**WHAT YOU SHOULD DO:**
Copy exactly the lines of the material below that run from the one containing "Interactie met ander" through the one containing "MMB 26.236/59108/MaK 15 mei 2012 22". Copy no other lines.

--- ENTRIES SUPPLIED Enclosed Below ---

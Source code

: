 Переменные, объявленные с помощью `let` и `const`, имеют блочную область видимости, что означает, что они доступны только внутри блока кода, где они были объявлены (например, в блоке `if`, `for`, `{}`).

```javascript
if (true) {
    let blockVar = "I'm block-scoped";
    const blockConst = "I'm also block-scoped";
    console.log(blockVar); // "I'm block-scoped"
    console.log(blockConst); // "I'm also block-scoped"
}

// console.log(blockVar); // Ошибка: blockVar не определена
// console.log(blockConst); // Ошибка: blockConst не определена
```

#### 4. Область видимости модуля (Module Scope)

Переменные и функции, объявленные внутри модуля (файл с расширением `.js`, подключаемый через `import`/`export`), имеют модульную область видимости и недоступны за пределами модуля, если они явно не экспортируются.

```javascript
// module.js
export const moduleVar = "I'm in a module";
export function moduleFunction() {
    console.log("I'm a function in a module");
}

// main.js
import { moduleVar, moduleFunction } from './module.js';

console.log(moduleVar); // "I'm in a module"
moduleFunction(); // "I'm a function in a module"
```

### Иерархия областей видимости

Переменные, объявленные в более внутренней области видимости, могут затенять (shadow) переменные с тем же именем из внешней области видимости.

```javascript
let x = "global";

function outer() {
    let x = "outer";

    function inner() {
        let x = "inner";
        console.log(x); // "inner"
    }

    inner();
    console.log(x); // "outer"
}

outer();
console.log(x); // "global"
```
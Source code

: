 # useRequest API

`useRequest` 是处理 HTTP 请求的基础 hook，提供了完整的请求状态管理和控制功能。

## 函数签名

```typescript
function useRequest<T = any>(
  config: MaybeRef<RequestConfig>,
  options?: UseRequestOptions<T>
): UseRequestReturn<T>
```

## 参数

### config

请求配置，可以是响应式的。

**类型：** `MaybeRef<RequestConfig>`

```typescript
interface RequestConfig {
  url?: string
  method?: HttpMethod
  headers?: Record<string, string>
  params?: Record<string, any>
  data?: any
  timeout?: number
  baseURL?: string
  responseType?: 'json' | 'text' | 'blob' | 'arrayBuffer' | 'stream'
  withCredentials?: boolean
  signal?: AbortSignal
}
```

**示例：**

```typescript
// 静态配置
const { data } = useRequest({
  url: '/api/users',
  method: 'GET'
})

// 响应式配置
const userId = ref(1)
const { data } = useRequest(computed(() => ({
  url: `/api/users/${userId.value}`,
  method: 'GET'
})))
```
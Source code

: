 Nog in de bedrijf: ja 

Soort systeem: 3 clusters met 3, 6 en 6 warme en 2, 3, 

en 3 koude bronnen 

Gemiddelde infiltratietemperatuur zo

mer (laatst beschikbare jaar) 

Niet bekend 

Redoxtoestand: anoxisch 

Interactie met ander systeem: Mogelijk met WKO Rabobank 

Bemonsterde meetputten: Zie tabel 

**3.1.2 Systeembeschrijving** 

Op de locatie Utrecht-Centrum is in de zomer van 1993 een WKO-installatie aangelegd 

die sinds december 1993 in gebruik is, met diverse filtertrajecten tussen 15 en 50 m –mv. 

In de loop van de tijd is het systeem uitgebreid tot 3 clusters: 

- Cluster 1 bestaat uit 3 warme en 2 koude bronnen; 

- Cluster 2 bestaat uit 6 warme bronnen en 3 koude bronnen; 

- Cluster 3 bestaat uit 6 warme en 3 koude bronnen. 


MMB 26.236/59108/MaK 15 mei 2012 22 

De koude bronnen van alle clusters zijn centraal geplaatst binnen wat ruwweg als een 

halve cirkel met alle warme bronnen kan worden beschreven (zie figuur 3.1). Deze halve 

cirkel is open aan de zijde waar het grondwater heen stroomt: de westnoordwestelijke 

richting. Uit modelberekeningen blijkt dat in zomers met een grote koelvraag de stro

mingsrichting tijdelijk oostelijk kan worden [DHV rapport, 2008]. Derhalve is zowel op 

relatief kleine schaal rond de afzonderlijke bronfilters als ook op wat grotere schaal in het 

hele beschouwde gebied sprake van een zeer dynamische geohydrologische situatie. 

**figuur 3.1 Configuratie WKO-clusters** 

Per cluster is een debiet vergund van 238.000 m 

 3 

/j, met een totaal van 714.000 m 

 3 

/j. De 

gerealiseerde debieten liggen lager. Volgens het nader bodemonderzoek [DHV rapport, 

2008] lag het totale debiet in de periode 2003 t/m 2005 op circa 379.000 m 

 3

--- End of Enclosed ENTRIES SUPPLIED ---

**TASK ANSWER:**
Interactie met ander systeem: Mogelijk met WKO Rabobank 

Bemonsterde meetputten: Zie tabel 

**3.1.2 Systeembeschrijving** 

Op de locatie Utrecht-Centrum is in de zomer van 1993 een WKO-installatie aangelegd 

die sinds december 1993 in gebruik is, met diverse filtertrajecten tussen 15 en 50 m –mv. 

In de loop van de tijd is het systeem uitgebreid tot 3 clusters: 

- Cluster 1 bestaat uit 3 warme en 2 koude bronnen; 

- Cluster 2 bestaat uit 6 warme bronnen en 3 koude bronnen; 

- Cluster 3 bestaat uit 6 warme en 3 koude bronnen. 


MMB 26.236/59108/MaK 15 mei 2012 22 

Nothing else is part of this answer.